News Flash: Guatemala is Hot in June - Hot But Cool

Yes, I know, cheesy title. But the heat makes me stupid - walking into street signs stupid - and it is HOT here. Crazy hot. Breathing makes me sweat hot.

We are staying in hotel Casona de la Isla on the shores of Lago Peten Itza in the island city of Flores in north-central Guatemala. It is beautiful - a colonial-style village of cobbled streets and brightly colored buildings.

I am sitting on my balcony overlooking the pool (complete with waterfall) and beyond that the indigo sparkling waters of Lago de Atilan. While waiters in their crisp, white shirts serve guests enjoying breakfast on the patio and the gardener carefully prunes an errant overhanging ficus branch. My family is asleep just behind me – in a large, air-conditioned room with 3 beds and a pullout futon – and all of this for US $67/night!

Flores, Guatemala is a lovely and inexpensive city which is mostly used as a center from which to explore Tikal (lagest Mayan ruin site in Central America). We stayed here only two nights but decided to explore the city itself.

On our arrival the kids were hot and tired and the pool was just the antidote. Then as Mike and I enjoyed a couple of Gallos on the restaurant patio, Charlie and Anna played with some local kids at jumping off the dock into the fresh water lake.

We walked down to take some pictures and met Victor, a captain of one of the small wooden boats that are used to tour the lake. We made plans for a morning tour and turned in early.

At 9 the next morning Victor took us on a wonderful tour which included a story about the Mayan history of the lake. Problem was – he spoke only Spanish. I was to be the translator for the rest of my family. In short the history of this place has something to do with Hernando Cortez, 3 Mayan Tribes, a horse, and lemon cream pie (I might have misunderstood that last part).

He was an elegant orator – gesturing languidly with great variety of timber and volume in his voice. Then he would look to me to translate – and I would just make stuff up. I think my children laughed more than he expected. He must think Americans are crazy.

We went to a very cool island zoo where we saw 3 varieties of pigs, very stinky, very dangerous, and very stinky AND dangerous. (Again, all in Spanish). Panthers, ocelots and cougars – the tri-fecta of cool animals and swinging spider monkeys made the trip worth the price of admission (US $19 for all 5 of us).

But the best was the cement waterslide/small child cannon. This thing was unbelievable and I am lucky everyone’s bones are intact. “Es muy rapido,” said Victor nodding and smiling.

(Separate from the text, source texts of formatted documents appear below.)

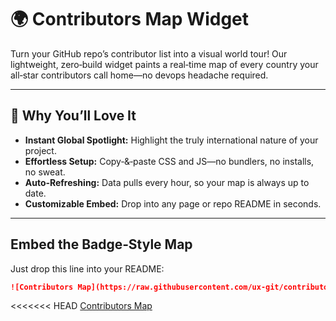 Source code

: # 🌍 Contributors Map Widget

Turn your GitHub repo’s contributor list into a visual world tour! Our lightweight, zero‑build widget paints a real‑time map of every country your all‑star contributors call home—no devops headache required.

---

## 🚀 Why You’ll Love It

- **Instant Global Spotlight:** Highlight the truly international nature of your project.  
- **Effortless Setup:** Copy‑&‑paste CSS and JS—no bundlers, no installs, no sweat.  
- **Auto‑Refreshing:** Data pulls every hour, so your map is always up to date.  
- **Customizable Embed:** Drop into any page or repo README in seconds.

---

## Embed the Badge‑Style Map

Just drop this line into your README:

```markdown
![Contributors Map](https://raw.githubusercontent.com/ux-git/contributors-map-widget/main/map.svg)
```

<<<<<<< HEAD
[Contributors Map](https://raw.githubusercontent.com/ux-git/contributors-map-widget/main/map.svg) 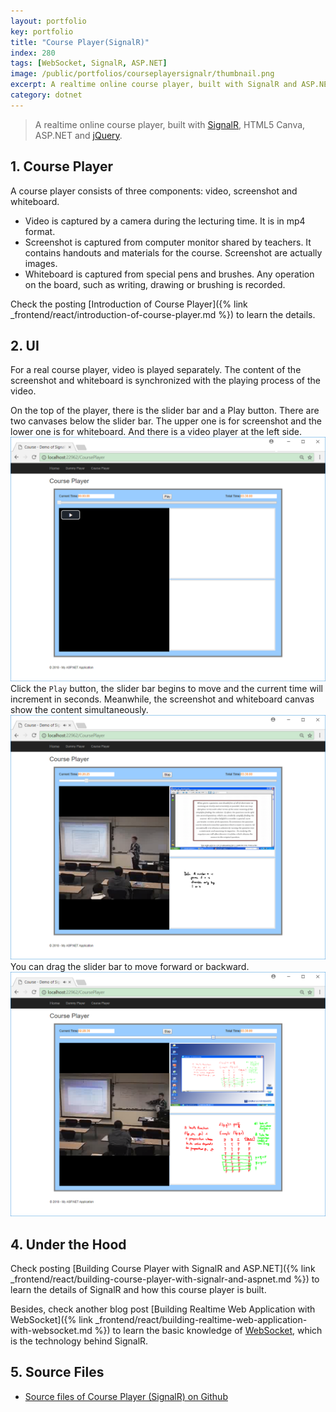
 ```yaml
---
layout: portfolio
key: portfolio
title: "Course Player(SignalR)"
index: 280
tags: [WebSocket, SignalR, ASP.NET]
image: /public/portfolios/courseplayersignalr/thumbnail.png
excerpt: A realtime online course player, built with SignalR and ASP.NET.
category: dotnet
---
```


> A realtime online course player, built with [SignalR](https://www.asp.net/signalr), HTML5 Canva, ASP.NET and [jQuery](https://jquery.com/).

## 1. Course Player
A course player consists of three components: video, screenshot and whiteboard.
* Video is captured by a camera during the lecturing time. It is in mp4 format.
* Screenshot is captured from computer monitor shared by teachers. It contains handouts and materials for the course. Screenshot are actually images.
* Whiteboard is captured from special pens and brushes. Any operation on the board, such as writing, drawing or brushing is recorded.

Check the posting [Introduction of Course Player]({% link _frontend/react/introduction-of-course-player.md %}) to learn the details.

## 2. UI
For a real course player, video is played separately. The content of the screenshot and whiteboard is synchronized with the playing process of the video.

On the top of the player, there is the slider bar and a Play button. There are two canvases below the slider bar. The upper one is for screenshot and the lower one is for whiteboard. And there is a video player at the left side.
![image](/public/portfolios/courseplayersignalr/homepage.png)  
Click the `Play` button, the slider bar begins to move and the current time will increment in seconds. Meanwhile, the screenshot and whiteboard canvas show the content simultaneously.
![image](/public/portfolios/courseplayersignalr/playing.png)  
You can drag the slider bar to move forward or backward.
![image](/public/portfolios/courseplayersignalr/drag.png)  

## 4. Under the Hood
Check posting [Building Course Player with SignalR and ASP.NET]({% link _frontend/react/building-course-player-with-signalr-and-aspnet.md %}) to learn the details of SignalR and how this course player is built.

Besides, check another blog post [Building Realtime Web Application with WebSocket]({% link _frontend/react/building-realtime-web-application-with-websocket.md %}) to learn the basic knowledge of [WebSocket](https://en.wikipedia.org/wiki/WebSocket), which is the technology behind SignalR.

## 5. Source Files
* [Source files of Course Player (SignalR) on Github](https://github.com/jojozhuang/course-player-signalr)

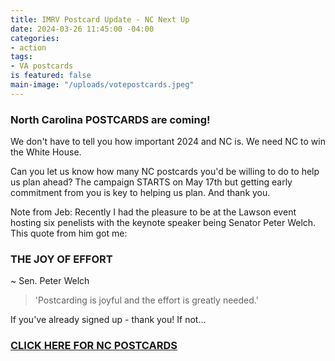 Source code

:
 ```yaml
---
title: IMRV Postcard Update - NC Next Up
date: 2024-03-26 11:45:00 -04:00
categories:
- action
tags:
- VA postcards
is featured: false
main-image: "/uploads/votepostcards.jpeg"
---
```


### North Carolina POSTCARDS are coming!

We don't have to tell you how important 2024 and NC is. We need NC to win the White House. 

Can you let us know how many NC postcards you'd be willing to do to help us plan ahead? The campaign STARTS on May 17th but getting early commitment from you is key to helping us plan. And thank you. 

Note from Jeb:
Recently I had the pleasure to be at the Lawson event hosting six penelists with the keynote speaker being Senator Peter Welch. This quote from him got me:

### THE JOY OF EFFORT
~ Sen. Peter Welch

> 'Postcarding is joyful and the effort is greatly needed.' 

If you've already signed up - thank you! If not...

### [CLICK HERE FOR NC POSTCARDS](https://docs.google.com/forms/d/e/1FAIpQLSeZBHUQE6mOk6ykVyZunhLyD0y7r7XGldno7vpxeImYzn3InQ/viewform)


  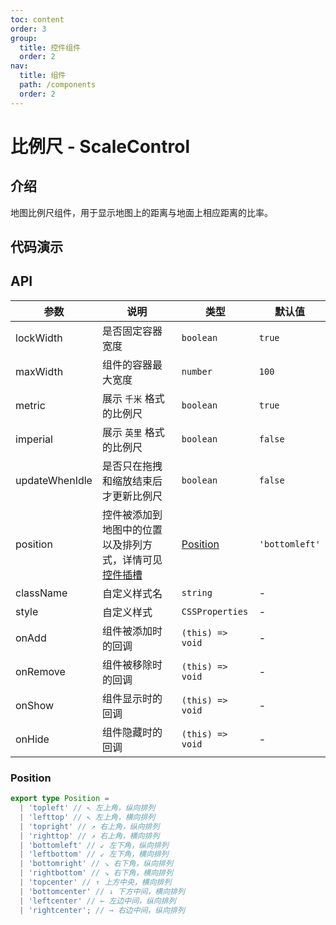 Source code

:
 ```yaml
---
toc: content
order: 3
group:
  title: 控件组件
  order: 2
nav:
  title: 组件
  path: /components
  order: 2
---
```


# 比例尺 - ScaleControl

## 介绍

地图比例尺组件，用于显示地图上的距离与地面上相应距离的比率。

## 代码演示

<code src="./demos/default.tsx" defaultShowCode compact></code>

## API

| 参数 | 说明 | 类型 | 默认值 |
| --- | --- | --- | --- |
| lockWidth | 是否固定容器宽度 | `boolean` | `true` |
| maxWidth | 组件的容器最大宽度 | `number` | `100` |
| metric | 展示 `千米` 格式的比例尺 | `boolean` | `true` |
| imperial | 展示 `英里` 格式的比例尺 | `boolean` | `false` |
| updateWhenIdle | 是否只在拖拽和缩放结束后才更新比例尺 | `boolean` | `false` |
| position | 控件被添加到地图中的位置以及排列方式，详情可见 [控件插槽](https://l7.antv.vision/zh/docs/api/component/control/control#插槽) | [Position](#position) | `'bottomleft'` |
| className | 自定义样式名 | `string` | - |
| style | 自定义样式 | `CSSProperties` | - |
| onAdd | 组件被添加时的回调 | `(this) => void` | - |
| onRemove | 组件被移除时的回调 | `(this) => void` | - |
| onShow | 组件显示时的回调 | `(this) => void` | - |
| onHide | 组件隐藏时的回调 | `(this) => void` | - |

### Position

```ts
export type Position =
  | 'topleft' // ↖ 左上角，纵向排列
  | 'lefttop' // ↖ 左上角，横向排列
  | 'topright' // ↗ 右上角，纵向排列
  | 'righttop' // ↗ 右上角，横向排列
  | 'bottomleft' // ↙ 左下角，纵向排列
  | 'leftbottom' // ↙ 左下角，横向排列
  | 'bottomright' // ↘ 右下角，纵向排列
  | 'rightbottom' // ↘ 右下角，横向排列
  | 'topcenter' // ↑ 上方中央，横向排列
  | 'bottomcenter' // ↓ 下方中间，横向排列
  | 'leftcenter' // ← 左边中间，纵向排列
  | 'rightcenter'; // → 右边中间，纵向排列
```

Screams of terror sound much like screams of enjoyment, so it wasn’t until I got down to the bottom to film my children being launched like cannon balls (a good 15 feet through the air and into the lake) that I saw the truth. Everyone left that experience with a small injury. But as with most dangerous, violent rides, they loved it.

The evening was spent meeting new people from around the world – mostly European – and playing guitar and harmonica with them. It was a blast.

You should come here. But learn the Spanish. And when you do, remember to let me in on what old Hernando did with that lemon cream pie.

Friday, June 22, 2007

Belize Diving Fun/Terror

Our time in Belize is coming to a close. Just 2 more days and we are off on our adventure around the world. Belize feels like home to me, and so it seems like we haven’t really started the “Big Gone” yet.

Charlie, Anna, and my mother-in-law Lynn all got certified to scuba dive yesterday. There is nothing quite as terrifying and gratifying all at the same time as seeing your family at 60 feet below the surface enjoying the reef.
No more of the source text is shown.